Records:
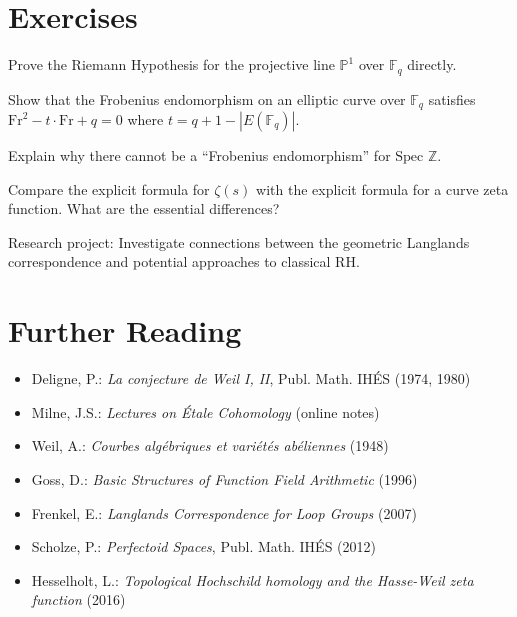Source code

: \section{Exercises}

\begin{exercise}
Prove the Riemann Hypothesis for the projective line $\mathbb{P}^1$ over $\mathbb{F}_q$ directly.
\end{exercise}

\begin{exercise}
Show that the Frobenius endomorphism on an elliptic curve over $\mathbb{F}_q$ satisfies $\text{Fr}^2 - t\cdot\text{Fr} + q = 0$ where $t = q + 1 - |E(\mathbb{F}_q)|$.
\end{exercise}

\begin{exercise}
Explain why there cannot be a ``Frobenius endomorphism'' for $\text{Spec } \mathbb{Z}$.
\end{exercise}

\begin{exercise}
Compare the explicit formula for $\zeta(s)$ with the explicit formula for a curve zeta function. What are the essential differences?
\end{exercise}

\begin{exercise}
Research project: Investigate connections between the geometric Langlands correspondence and potential approaches to classical RH.
\end{exercise}

\section{Further Reading}

\begin{itemize}
\item Deligne, P.: \emph{La conjecture de Weil I, II}, Publ. Math. IHÉS (1974, 1980)
\item Milne, J.S.: \emph{Lectures on Étale Cohomology} (online notes)
\item Weil, A.: \emph{Courbes algébriques et variétés abéliennes} (1948)
\item Goss, D.: \emph{Basic Structures of Function Field Arithmetic} (1996)
\item Frenkel, E.: \emph{Langlands Correspondence for Loop Groups} (2007)
\item Scholze, P.: \emph{Perfectoid Spaces}, Publ. Math. IHÉS (2012)
\item Hesselholt, L.: \emph{Topological Hochschild homology and the Hasse-Weil zeta function} (2016)
\end{itemize}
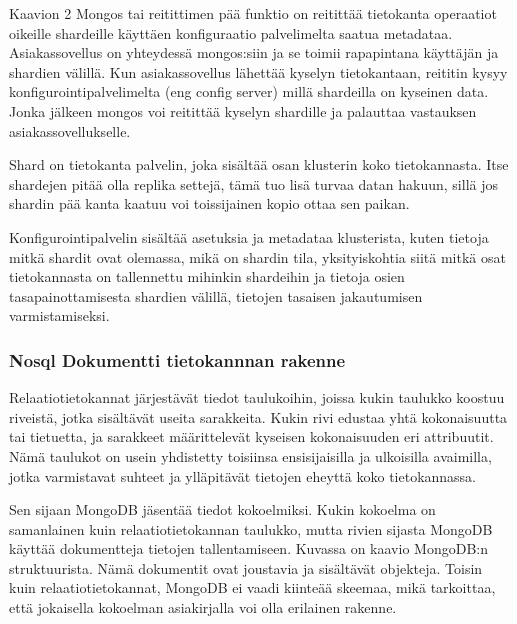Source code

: 

Kaavion 2 Mongos tai reitittimen pää funktio on reitittää tietokanta operaatiot oikeille shardeille käyttäen konfiguraatio palvelimelta saatua metadataa.
Asiakassovellus on yhteydessä mongos:siin ja se toimii rapapintana käyttäjän ja shardien välillä. 
Kun asiakassovellus lähettää kyselyn tietokantaan, reititin kysyy konfigurointipalvelimelta (eng config server) millä shardeilla on kyseinen data. 
Jonka jälkeen mongos voi reitittää kyselyn shardille ja palauttaa vastauksen asiakassovellukselle.
\medskip

Shard on tietokanta palvelin, joka sisältää osan klusterin koko tietokannasta.
Itse shardejen pitää olla replika settejä, 
tämä tuo lisä turvaa datan hakuun, sillä jos shardin pää kanta kaatuu voi toissijainen kopio ottaa sen paikan. 
\medskip



Konfigurointipalvelin sisältää asetuksia ja metadataa klusterista, 
kuten tietoja mitkä shardit ovat olemassa, mikä on shardin tila,
yksityiskohtia siitä mitkä osat tietokannasta on tallennettu mihinkin shardeihin
ja tietoja osien tasapainottamisesta shardien välillä, tietojen tasaisen jakautumisen varmistamiseksi.






\subsubsection{Nosql Dokumentti tietokannnan rakenne}




Relaatiotietokannat järjestävät tiedot taulukoihin,
joissa kukin taulukko koostuu riveistä, jotka sisältävät useita sarakkeita.
Kukin rivi edustaa yhtä kokonaisuutta tai tietuetta, ja sarakkeet määrittelevät kyseisen kokonaisuuden eri attribuutit.
Nämä taulukot on usein yhdistetty toisiinsa ensisijaisilla ja ulkoisilla avaimilla,
jotka varmistavat suhteet ja ylläpitävät tietojen eheyttä koko tietokannassa.
\medskip

Sen sijaan MongoDB jäsentää tiedot kokoelmiksi.
Kukin kokoelma on samanlainen kuin relaatiotietokannan taulukko,
mutta rivien sijasta MongoDB käyttää dokumentteja tietojen tallentamiseen.
Kuvassa \nextImageCount{} on kaavio MongoDB:n struktuurista. 
Nämä dokumentit ovat joustavia ja sisältävät objekteja.
Toisin kuin relaatiotietokannat, MongoDB ei vaadi kiinteää skeemaa, mikä tarkoittaa, 
että jokaisella kokoelman asiakirjalla voi olla erilainen rakenne.
\medskip

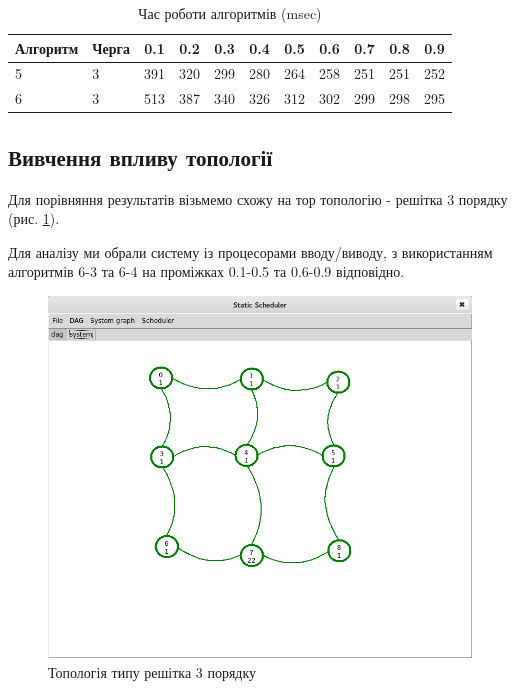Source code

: \begin{table}[H]
\caption{Час роботи алгоритмів (msec)}
\label{tab:big_table}
\centering
\begin{tabular}{llrrrrrrrrr}
\toprule
Алгоритм & Черга &   0.1 &   0.2 &   0.3 &   0.4 &   0.5 &   0.6 &   0.7 &   0.8 &   0.9 \\
\midrule
5 & 3 & 391 & 320 & 299 & 280 & 264 & 258 & 251 & 251 & 252 \\
6 & 3 & 513 & 387 & 340 & 326 & 312 & 302 & 299 & 298 & 295 \\
\bottomrule
\end{tabular}
\end{table}

\subsection{Вивчення впливу топології}

Для порівняння результатів візьмемо схожу на тор топологію - решітка 3 порядку (рис. \ref{fig:grid}).

Для аналізу ми обрали систему із процесорами вводу/виводу, з використанням алгоритмів 6-3 та 6-4 на проміжках 0.1-0.5 та 0.6-0.9 відповідно.

    \begin{figure}[h!]
      \begin{center}
        \includegraphics[width=\textwidth]{res/grid.png}
      \end{center}
      \caption{Топологія типу решітка 3 порядку}
    \label{fig:grid}
    \end{figure}

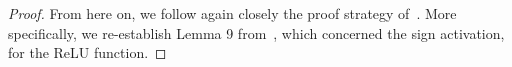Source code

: \begin{proof}
{%
 
 





From here on, we follow again closely the proof strategy
of~\cite{grohewl}. More specifically, we re-establish Lemma 9 from~\cite{grohewl}, which concerned the sign activation, for the ReLU function.
  
}
\end{proof}
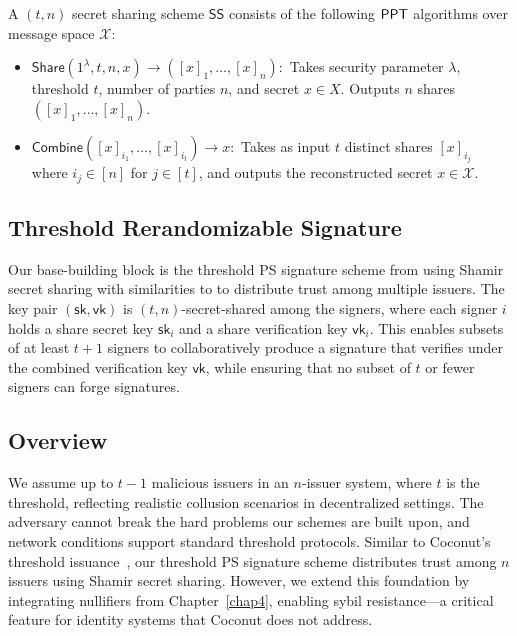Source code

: \begin{definition}
A $(t,n)$ secret sharing scheme $\mathsf{SS}$ consists of the following $\mathsf{PPT}$ algorithms over message space $\mathcal{X}$:
\begin{itemize}
    \item $\mathsf{Share}(1^{\lambda}, t, n, x) \to ([x]_1, \dots, [x]_n):$ Takes security parameter $\lambda$, threshold $t$, number of parties $n$, and secret $x \in X$. Outputs $n$ shares $([x]_1, \dots, [x]_n)$.
    
    \item $\mathsf{Combine}([x]_{i_1}, \dots, [x]_{i_t}) \to x:$ Takes as input $t$ distinct shares $[x]_{i_j}$ where $i_j \in [n]$ for $j \in [t]$, and outputs the reconstructed secret $x \in \mathcal{X}$.
\end{itemize}
\end{definition}




\subsection{Threshold Rerandomizable Signature}

Our base-building block is the threshold PS signature scheme from \cite{tomescu_utt_2022} using Shamir secret sharing with similarities to \cite{sonnino_coconut_2020} to distribute trust among multiple issuers. The key pair $(\mathsf{sk}, \mathsf{vk})$ is $(t,n)$-secret-shared among the signers, where each signer $i$ holds a share secret key $\mathsf{sk}_i$ and a share verification key $\mathsf{vk}_i$. This enables subsets of at least $t+1$ signers to collaboratively produce a signature that verifies under the combined verification key $\mathsf{vk}$, while ensuring that no subset of $t$ or fewer signers can forge signatures.


\subsection{Overview}
We assume up to $t-1$ malicious issuers in an $n$-issuer system, where $t$ is the threshold, reflecting realistic collusion scenarios in decentralized settings. The adversary cannot break the hard problems our schemes are built upon, and network conditions support standard threshold protocols. Similar to Coconut’s threshold issuance~\cite{sonnino_coconut_2020}, our threshold PS signature scheme distributes trust among $n$ issuers using Shamir secret sharing. However, we extend this foundation by integrating nullifiers from Chapter~\ref{chap4}, enabling sybil resistance—a critical feature for identity systems that Coconut does not address.

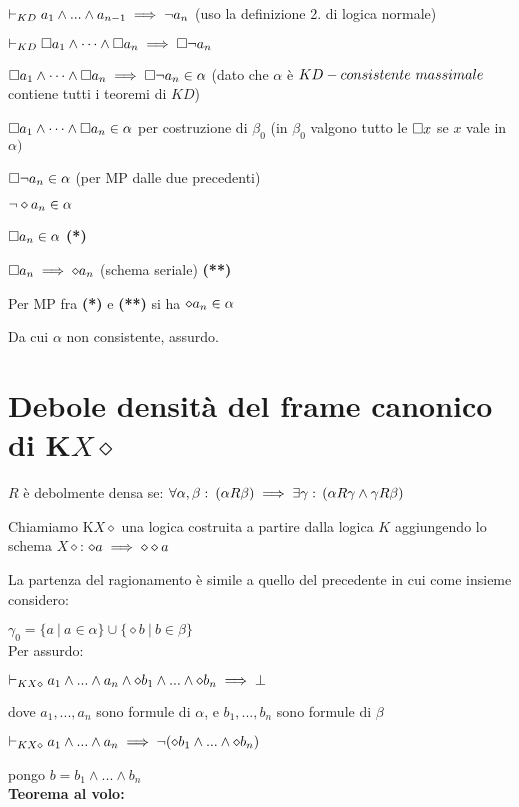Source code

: $\vdash_{KD}a_{1}\wedge...\wedge a_{n-1}\implies\neg a_{n}$ (uso la definizione
2. di logica normale)

$\vdash_{KD}\square a_{1}\wedge\dots\wedge\square a_{n}\implies\square\neg a_{n}$ 

$\square a_{1}\wedge\dots\wedge\square a_{n}\implies\square\neg a_{n}\in\alpha$ (dato che $\alpha$
è $KD-consistente\ massimale$ contiene tutti i teoremi di $KD$)

$\square a_{1}\wedge\dots\wedge\square a_{n}\in\alpha$ per costruzione di $\beta_{0}$ (in $\beta_{0}$
valgono tutto le $\square x$ se $x$ vale in $\alpha)$

$\square\neg a_{n}\in\alpha$ (per MP dalle due precedenti)

$\neg\diamond a_{n}\in\alpha$

$\square a_{n}\in\alpha$ \textbf{({*})}

$\square a_{n}\implies\diamond a_{n}$ (schema seriale) \textbf{({*}{*})}

Per MP fra \textbf{({*}) }e\textbf{ ({*}{*}) }si ha $\diamond a_{n}\in\alpha$ 

Da cui $\alpha$ non consistente, assurdo. \lightning


\section{Debole densità del frame canonico di K$X\diamond$}

$R$ è debolmente densa se: $\forall\alpha,\beta:\:(\alpha R\beta)\implies\exists\gamma:\,(\alpha R\gamma\wedge\gamma R\beta)$

Chiamiamo K$X\diamond$ una logica costruita a partire dalla logica
$K$ aggiungendo lo schema $X\diamond$: $\diamond a\implies\diamond\diamond a$ 

La partenza del ragionamento è simile a quello del precedente in cui
come insieme considero:

$\gamma_{0}=\{a\ |\ a\in\alpha\}\cup\{\diamond b\ |\ b\in\beta\}$\\


Per assurdo:

$\vdash_{KX\diamond}a_{1}\wedge...\wedge a_{n}\wedge\diamond b_{1}\wedge...\wedge\diamond b_{n}\implies\bot$

dove $a_{1},...,a_{n}$ sono formule di $\alpha$, e $b_{1},...,b_{n}$
sono formule di $\beta$

$\vdash_{KX\diamond}a_{1}\wedge...\wedge a_{n}\implies\neg(\diamond b_{1}\wedge...\wedge\diamond b_{n})$

pongo $b=b_{1}\wedge...\wedge b_{n}$\\


\textbf{Teorema al volo:}

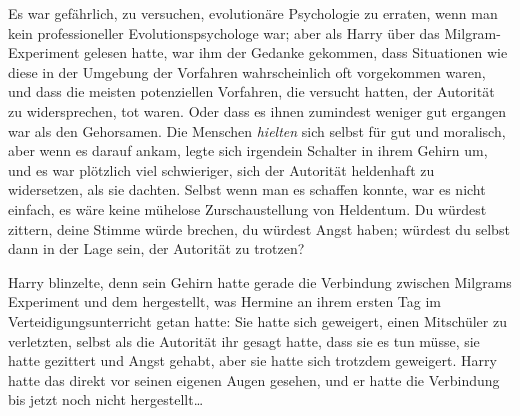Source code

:Es war gefährlich, zu versuchen, evolutionäre Psychologie zu erraten, wenn man kein professioneller Evolutionspsychologe war; aber als Harry über das Milgram-Experiment gelesen hatte, war ihm der Gedanke gekommen, dass Situationen wie diese in der Umgebung der Vorfahren wahrscheinlich oft vorgekommen waren, und dass die meisten potenziellen Vorfahren, die versucht hatten, der Autorität zu widersprechen, tot waren. Oder dass es ihnen zumindest weniger gut ergangen war als den Gehorsamen. Die Menschen \emph{hielten} sich selbst für gut und moralisch, aber wenn es darauf ankam, legte sich irgendein Schalter in ihrem Gehirn um, und es war plötzlich viel schwieriger, sich der Autorität heldenhaft zu widersetzen, als sie dachten. Selbst wenn man es schaffen konnte, war es nicht einfach, es wäre keine mühelose Zurschaustellung von Heldentum. Du würdest zittern, deine Stimme würde brechen, du würdest Angst haben; würdest du selbst dann in der Lage sein, der Autorität zu trotzen?

Harry blinzelte, denn sein Gehirn hatte gerade die Verbindung zwischen Milgrams Experiment und dem hergestellt, was Hermine an ihrem ersten Tag im Verteidigungsunterricht getan hatte: Sie hatte sich geweigert, einen Mitschüler zu verletzten, selbst als die Autorität ihr gesagt hatte, dass sie es tun müsse, sie hatte gezittert und Angst gehabt, aber sie hatte sich trotzdem geweigert. Harry hatte das direkt vor seinen eigenen Augen gesehen, und er hatte die Verbindung bis jetzt noch nicht hergestellt…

What needs to be done: Give again, exactly as written above, every line from the one holding "We assume up" to the one holding "schema $X\diamond$: $\diamond a\implies\diamond\diamond a$", with both ends kept and the pictures left out.

Response box:
We assume up to $t-1$ malicious issuers in an $n$-issuer system, where $t$ is the threshold, reflecting realistic collusion scenarios in decentralized settings. The adversary cannot break the hard problems our schemes are built upon, and network conditions support standard threshold protocols. Similar to Coconut’s threshold issuance~\cite{sonnino_coconut_2020}, our threshold PS signature scheme distributes trust among $n$ issuers using Shamir secret sharing. However, we extend this foundation by integrating nullifiers from Chapter~\ref{chap4}, enabling sybil resistance—a critical feature for identity systems that Coconut does not address.

Source code

: $\vdash_{KD}a_{1}\wedge...\wedge a_{n-1}\implies\neg a_{n}$ (uso la definizione
2. di logica normale)

$\vdash_{KD}\square a_{1}\wedge\dots\wedge\square a_{n}\implies\square\neg a_{n}$ 

$\square a_{1}\wedge\dots\wedge\square a_{n}\implies\square\neg a_{n}\in\alpha$ (dato che $\alpha$
è $KD-consistente\ massimale$ contiene tutti i teoremi di $KD$)

$\square a_{1}\wedge\dots\wedge\square a_{n}\in\alpha$ per costruzione di $\beta_{0}$ (in $\beta_{0}$
valgono tutto le $\square x$ se $x$ vale in $\alpha)$

$\square\neg a_{n}\in\alpha$ (per MP dalle due precedenti)

$\neg\diamond a_{n}\in\alpha$

$\square a_{n}\in\alpha$ \textbf{({*})}

$\square a_{n}\implies\diamond a_{n}$ (schema seriale) \textbf{({*}{*})}

Per MP fra \textbf{({*}) }e\textbf{ ({*}{*}) }si ha $\diamond a_{n}\in\alpha$ 

Da cui $\alpha$ non consistente, assurdo. \lightning


\section{Debole densità del frame canonico di K$X\diamond$}

$R$ è debolmente densa se: $\forall\alpha,\beta:\:(\alpha R\beta)\implies\exists\gamma:\,(\alpha R\gamma\wedge\gamma R\beta)$

Chiamiamo K$X\diamond$ una logica costruita a partire dalla logica
$K$ aggiungendo lo schema $X\diamond$: $\diamond a\implies\diamond\diamond a$ 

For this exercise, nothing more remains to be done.